ライトニングは、めずらしくすでに布団の中に丸くなってもぐりこんでいた。
髪の毛の先だけが、枕のあたりに長く飛び出している。
しかし、眠ってはいないらしい。テレビがつきっぱなしだった。
咳払いして、
「入るよ」
と近づいていった。
「弟さんに、会えたんだね」
しばらく動かなかったが、やがてしぶしぶと、掛け布団の上から手の先だけ出して
「はい」
と指文字でこたえた。
「弟さんの、心がみたいと思っていたのか、ずっと」
声は通じているらしい。これも渋々だが、指文字で
「はい」
と返ってきた。
結果は聞かなくても分かった。
それ以上、彼が動かなかったので、サンライズはまた咳払いをして、話し始めた。
「ちゃんと、話ができているか分からないけど、言わせてくれ。
弟さんの心がみたい、という気持ちはよくわかる。
家族がほんとうはどう思っているのか、自分の気持ちは通じているのか、誰だって知りたいと思うよ。

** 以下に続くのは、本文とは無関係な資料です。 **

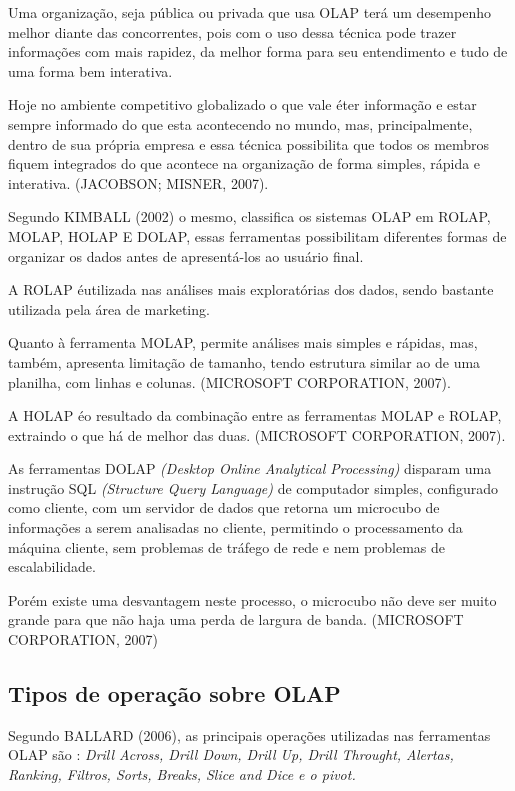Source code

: Uma organiza\c{c}\~{a}o, seja pública ou privada que usa OLAP terá um desempenho melhor diante das concorrentes, pois com o uso dessa técnica pode trazer informações com mais rapidez, da melhor forma para seu entendimento e tudo de uma forma bem interativa. 

Hoje no ambiente competitivo globalizado o que vale \'{e}ter informação e estar sempre informado do que esta acontecendo no mundo, mas, principalmente, dentro de sua própria empresa e essa técnica possibilita que todos os membros fiquem integrados do que acontece na organização de forma simples, rápida e interativa. (JACOBSON; MISNER, 2007).

Segundo KIMBALL (2002) o mesmo, classifica os sistemas OLAP em ROLAP, MOLAP, HOLAP E DOLAP, essas ferramentas possibilitam diferentes formas de organizar os dados antes de apresentá-los ao usuário final.

A ROLAP \'{e}utilizada nas análises mais exploratórias dos dados, sendo bastante utilizada pela área de marketing. 

Quanto à ferramenta MOLAP, permite análises mais simples e rápidas, mas, também, apresenta limitação de tamanho, tendo estrutura similar ao de uma planilha, com linhas e colunas. (MICROSOFT CORPORATION, 2007).

A HOLAP \'{e}o resultado da combinação entre as ferramentas MOLAP e ROLAP, extraindo o que há de melhor das duas. (MICROSOFT CORPORATION, 2007).

As ferramentas DOLAP \textit{(Desktop Online Analytical Processing)} disparam uma instrução
SQL \textit{(Structure Query Language)} de computador simples, configurado como cliente, com um servidor de dados que retorna um microcubo de informações a serem analisadas no cliente, permitindo o processamento da máquina cliente, sem problemas de tráfego de rede e nem problemas de escalabilidade. 

Porém existe uma desvantagem neste processo, o microcubo não deve ser muito grande para que não haja uma perda de largura de banda. (MICROSOFT CORPORATION, 2007)

\subsection{Tipos de opera\c{c}\~{a}o sobre OLAP}

Segundo BALLARD (2006), as principais operações utilizadas nas ferramentas OLAP são : \textit{Drill Across, Drill Down, Drill Up, Drill Throught, Alertas, Ranking, Filtros, Sorts, Breaks, Slice and Dice e o pivot.}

でもね、もし万が一相手の心が読めるようになったとしても、やっぱり本当のところは分からないものなんだ。オレだってそうだ。カアチャンの心も子どもの気持ちも、なかなか分かってやれない。
今まで何度、家族の気持ちをスキャンしようかと思ったか……
ねえ、カズキ」
髪の毛の先が少しだけ動いた。
「愛する人たちの心の声を聴くには、やっぱり聴ける道具だけ使うしかないんだと思う。スキャンは元々、オレたちには過ぎたツールなんだ」
布団の中のカズキは動かなかった。かすかに肩が震えているのがみえた。
「もう行くよ、おやすみ」
カズキの震える背中にそっと手をかけ、彼は部屋を辞した。